Tally up the lines in the following entries where the string "mathcal" appears, and answer with the number alone.

**INFORMATION:**

************

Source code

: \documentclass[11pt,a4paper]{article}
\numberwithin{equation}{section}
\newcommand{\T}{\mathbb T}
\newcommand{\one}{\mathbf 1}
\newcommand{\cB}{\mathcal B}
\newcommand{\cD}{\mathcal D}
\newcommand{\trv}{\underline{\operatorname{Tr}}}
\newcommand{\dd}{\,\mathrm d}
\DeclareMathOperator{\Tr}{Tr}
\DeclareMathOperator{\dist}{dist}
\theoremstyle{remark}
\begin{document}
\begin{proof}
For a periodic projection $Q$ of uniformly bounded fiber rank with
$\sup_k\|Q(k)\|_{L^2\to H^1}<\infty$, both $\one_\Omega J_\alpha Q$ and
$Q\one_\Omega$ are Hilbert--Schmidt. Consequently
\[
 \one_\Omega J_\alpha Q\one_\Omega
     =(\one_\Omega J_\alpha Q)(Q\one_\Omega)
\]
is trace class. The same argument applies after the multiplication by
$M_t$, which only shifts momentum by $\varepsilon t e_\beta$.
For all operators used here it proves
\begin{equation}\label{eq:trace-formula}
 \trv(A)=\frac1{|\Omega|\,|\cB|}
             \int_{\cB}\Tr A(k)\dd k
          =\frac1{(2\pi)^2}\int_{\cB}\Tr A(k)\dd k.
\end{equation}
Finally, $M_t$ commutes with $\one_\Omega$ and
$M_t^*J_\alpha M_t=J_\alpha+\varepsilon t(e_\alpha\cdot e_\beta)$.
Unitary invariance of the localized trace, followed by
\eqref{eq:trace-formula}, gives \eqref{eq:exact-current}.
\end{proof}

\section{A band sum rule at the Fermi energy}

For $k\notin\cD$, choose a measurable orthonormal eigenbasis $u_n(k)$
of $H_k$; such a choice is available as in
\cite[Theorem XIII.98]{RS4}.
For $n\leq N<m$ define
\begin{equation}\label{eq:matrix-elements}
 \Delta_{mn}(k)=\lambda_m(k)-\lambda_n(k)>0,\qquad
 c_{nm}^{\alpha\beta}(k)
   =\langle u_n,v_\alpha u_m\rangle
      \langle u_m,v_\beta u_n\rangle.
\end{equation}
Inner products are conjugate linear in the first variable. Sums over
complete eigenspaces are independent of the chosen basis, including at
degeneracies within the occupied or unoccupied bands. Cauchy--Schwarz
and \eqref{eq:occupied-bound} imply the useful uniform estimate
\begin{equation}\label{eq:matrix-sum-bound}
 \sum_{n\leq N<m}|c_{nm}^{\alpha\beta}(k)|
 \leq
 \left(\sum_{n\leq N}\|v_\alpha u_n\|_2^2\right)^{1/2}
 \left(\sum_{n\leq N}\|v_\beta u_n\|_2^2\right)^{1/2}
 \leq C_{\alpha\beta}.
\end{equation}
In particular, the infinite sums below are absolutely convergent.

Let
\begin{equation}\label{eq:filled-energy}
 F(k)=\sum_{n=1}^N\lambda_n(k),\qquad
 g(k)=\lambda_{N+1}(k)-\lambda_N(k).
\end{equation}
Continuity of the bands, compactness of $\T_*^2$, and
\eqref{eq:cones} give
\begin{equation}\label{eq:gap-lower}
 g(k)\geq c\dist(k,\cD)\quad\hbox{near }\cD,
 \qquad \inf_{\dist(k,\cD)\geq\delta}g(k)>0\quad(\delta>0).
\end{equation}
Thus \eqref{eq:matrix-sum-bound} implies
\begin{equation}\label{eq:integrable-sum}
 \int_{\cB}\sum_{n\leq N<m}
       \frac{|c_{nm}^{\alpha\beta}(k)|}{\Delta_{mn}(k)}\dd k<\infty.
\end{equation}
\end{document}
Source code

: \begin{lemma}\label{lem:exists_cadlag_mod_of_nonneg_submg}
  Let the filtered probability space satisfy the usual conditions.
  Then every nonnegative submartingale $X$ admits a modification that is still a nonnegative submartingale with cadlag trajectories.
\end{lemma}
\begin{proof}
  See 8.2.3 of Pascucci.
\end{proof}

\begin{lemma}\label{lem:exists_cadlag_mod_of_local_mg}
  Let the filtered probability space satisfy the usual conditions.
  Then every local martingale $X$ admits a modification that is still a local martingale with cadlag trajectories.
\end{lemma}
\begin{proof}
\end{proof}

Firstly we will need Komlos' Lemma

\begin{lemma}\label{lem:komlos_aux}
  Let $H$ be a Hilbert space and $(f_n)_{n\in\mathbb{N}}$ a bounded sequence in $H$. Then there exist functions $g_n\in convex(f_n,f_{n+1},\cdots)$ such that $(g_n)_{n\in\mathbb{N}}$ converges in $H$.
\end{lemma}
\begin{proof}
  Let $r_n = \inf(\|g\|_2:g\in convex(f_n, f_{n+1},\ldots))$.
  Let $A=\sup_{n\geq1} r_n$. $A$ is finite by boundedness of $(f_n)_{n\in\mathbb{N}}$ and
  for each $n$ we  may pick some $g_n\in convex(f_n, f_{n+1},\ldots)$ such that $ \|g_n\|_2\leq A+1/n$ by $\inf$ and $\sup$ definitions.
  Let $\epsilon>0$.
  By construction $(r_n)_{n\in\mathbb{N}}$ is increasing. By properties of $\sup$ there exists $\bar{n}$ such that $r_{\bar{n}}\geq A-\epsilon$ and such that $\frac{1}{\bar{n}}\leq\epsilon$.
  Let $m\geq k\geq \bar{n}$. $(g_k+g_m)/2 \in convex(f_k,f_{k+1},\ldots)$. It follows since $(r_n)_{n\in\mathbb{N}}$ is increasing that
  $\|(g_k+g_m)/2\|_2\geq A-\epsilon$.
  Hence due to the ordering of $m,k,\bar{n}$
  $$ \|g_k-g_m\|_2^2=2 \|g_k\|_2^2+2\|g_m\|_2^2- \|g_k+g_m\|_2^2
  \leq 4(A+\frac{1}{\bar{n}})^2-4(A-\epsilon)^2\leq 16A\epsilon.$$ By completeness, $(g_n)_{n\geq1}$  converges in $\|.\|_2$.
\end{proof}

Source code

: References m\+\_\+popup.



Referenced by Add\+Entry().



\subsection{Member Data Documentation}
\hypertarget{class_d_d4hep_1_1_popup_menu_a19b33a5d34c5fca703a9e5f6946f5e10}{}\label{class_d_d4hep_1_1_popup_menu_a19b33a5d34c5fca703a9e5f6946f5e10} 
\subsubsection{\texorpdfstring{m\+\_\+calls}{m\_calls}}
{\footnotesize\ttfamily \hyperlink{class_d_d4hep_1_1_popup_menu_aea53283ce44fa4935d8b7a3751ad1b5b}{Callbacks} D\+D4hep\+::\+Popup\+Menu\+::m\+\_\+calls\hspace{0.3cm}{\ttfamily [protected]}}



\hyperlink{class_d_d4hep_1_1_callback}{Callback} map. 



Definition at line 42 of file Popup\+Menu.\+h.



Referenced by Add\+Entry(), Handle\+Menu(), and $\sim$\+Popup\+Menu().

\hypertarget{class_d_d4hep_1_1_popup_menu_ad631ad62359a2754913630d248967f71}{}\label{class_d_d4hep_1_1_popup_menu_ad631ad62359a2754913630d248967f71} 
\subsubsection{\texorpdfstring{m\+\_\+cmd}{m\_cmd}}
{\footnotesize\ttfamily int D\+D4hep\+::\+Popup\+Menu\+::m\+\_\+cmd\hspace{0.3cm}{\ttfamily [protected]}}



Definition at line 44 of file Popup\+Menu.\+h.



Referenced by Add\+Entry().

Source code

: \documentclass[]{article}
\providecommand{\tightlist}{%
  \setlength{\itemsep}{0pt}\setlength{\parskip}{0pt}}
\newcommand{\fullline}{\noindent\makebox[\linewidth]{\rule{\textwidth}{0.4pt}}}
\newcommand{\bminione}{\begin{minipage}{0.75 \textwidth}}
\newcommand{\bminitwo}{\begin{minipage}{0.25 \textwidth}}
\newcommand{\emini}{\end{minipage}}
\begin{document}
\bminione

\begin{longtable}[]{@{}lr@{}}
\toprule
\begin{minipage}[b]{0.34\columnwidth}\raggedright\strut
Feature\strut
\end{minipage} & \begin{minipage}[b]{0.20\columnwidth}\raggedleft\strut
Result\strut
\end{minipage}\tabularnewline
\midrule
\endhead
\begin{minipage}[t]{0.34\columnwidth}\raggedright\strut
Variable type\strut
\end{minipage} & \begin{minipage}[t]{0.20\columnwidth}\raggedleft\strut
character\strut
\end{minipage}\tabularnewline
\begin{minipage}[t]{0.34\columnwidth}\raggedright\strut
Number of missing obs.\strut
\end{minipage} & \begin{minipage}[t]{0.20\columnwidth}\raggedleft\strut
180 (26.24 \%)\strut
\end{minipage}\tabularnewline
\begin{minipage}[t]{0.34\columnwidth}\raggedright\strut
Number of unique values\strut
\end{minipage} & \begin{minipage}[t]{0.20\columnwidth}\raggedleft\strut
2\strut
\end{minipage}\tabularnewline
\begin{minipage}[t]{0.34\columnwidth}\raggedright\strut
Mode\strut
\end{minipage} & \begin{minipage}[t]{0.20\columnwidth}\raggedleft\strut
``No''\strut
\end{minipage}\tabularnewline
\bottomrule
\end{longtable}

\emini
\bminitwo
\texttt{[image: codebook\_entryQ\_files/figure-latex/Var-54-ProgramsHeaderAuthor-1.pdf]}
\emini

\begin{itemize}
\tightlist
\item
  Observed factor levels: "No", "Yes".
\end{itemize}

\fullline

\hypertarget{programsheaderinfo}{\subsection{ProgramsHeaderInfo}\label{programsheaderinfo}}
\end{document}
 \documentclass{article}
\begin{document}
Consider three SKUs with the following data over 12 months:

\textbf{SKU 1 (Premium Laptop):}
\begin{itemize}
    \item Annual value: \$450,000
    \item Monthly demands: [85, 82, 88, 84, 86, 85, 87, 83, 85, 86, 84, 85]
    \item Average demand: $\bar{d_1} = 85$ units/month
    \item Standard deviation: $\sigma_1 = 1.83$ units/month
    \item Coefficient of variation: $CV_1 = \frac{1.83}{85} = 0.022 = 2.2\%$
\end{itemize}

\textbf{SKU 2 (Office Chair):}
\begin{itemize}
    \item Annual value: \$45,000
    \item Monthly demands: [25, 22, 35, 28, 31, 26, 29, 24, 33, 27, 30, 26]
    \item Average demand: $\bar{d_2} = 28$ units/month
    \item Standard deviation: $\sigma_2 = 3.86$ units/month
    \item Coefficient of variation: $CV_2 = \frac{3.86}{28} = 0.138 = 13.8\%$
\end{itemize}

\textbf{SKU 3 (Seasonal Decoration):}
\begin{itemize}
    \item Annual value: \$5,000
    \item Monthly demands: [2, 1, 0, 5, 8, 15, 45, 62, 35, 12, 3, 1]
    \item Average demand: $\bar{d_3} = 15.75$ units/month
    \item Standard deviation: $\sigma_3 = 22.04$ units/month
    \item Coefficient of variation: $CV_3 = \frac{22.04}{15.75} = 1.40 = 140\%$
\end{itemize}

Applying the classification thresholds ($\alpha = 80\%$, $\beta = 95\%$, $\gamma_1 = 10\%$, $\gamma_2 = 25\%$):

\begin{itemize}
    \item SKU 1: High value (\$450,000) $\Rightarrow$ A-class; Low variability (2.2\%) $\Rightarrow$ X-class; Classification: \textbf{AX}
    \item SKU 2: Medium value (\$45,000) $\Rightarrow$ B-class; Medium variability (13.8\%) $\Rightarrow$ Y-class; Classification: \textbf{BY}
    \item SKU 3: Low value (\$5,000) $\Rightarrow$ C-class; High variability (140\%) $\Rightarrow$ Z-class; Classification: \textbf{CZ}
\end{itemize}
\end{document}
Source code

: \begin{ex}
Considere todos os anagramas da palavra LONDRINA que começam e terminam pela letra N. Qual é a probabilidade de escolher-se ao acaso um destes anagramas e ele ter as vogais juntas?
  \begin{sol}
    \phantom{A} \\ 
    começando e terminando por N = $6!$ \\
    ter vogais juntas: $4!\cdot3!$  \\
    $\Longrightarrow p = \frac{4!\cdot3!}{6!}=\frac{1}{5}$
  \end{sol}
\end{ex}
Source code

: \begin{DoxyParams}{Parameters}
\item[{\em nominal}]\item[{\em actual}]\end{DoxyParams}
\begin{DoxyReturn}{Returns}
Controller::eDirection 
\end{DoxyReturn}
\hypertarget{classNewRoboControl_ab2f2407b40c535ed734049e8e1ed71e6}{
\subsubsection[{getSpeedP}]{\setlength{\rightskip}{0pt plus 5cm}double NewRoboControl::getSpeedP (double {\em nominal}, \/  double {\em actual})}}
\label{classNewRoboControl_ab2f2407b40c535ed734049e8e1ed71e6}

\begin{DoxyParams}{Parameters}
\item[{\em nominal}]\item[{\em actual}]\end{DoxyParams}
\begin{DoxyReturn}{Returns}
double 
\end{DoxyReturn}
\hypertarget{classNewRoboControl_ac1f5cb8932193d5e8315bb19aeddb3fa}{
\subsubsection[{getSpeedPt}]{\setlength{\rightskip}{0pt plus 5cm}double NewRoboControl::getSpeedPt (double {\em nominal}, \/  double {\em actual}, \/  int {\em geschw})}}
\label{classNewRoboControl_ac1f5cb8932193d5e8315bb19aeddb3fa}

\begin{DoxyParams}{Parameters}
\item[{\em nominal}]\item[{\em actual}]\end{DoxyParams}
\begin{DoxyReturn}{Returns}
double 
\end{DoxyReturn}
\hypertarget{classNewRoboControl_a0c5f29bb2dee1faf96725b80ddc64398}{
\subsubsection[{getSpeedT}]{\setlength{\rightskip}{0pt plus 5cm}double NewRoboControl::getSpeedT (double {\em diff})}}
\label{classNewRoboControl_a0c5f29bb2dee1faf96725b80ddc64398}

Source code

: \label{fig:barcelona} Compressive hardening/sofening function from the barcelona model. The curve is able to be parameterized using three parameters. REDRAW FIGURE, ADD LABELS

************

**EXERCISE OUTPUT:**
2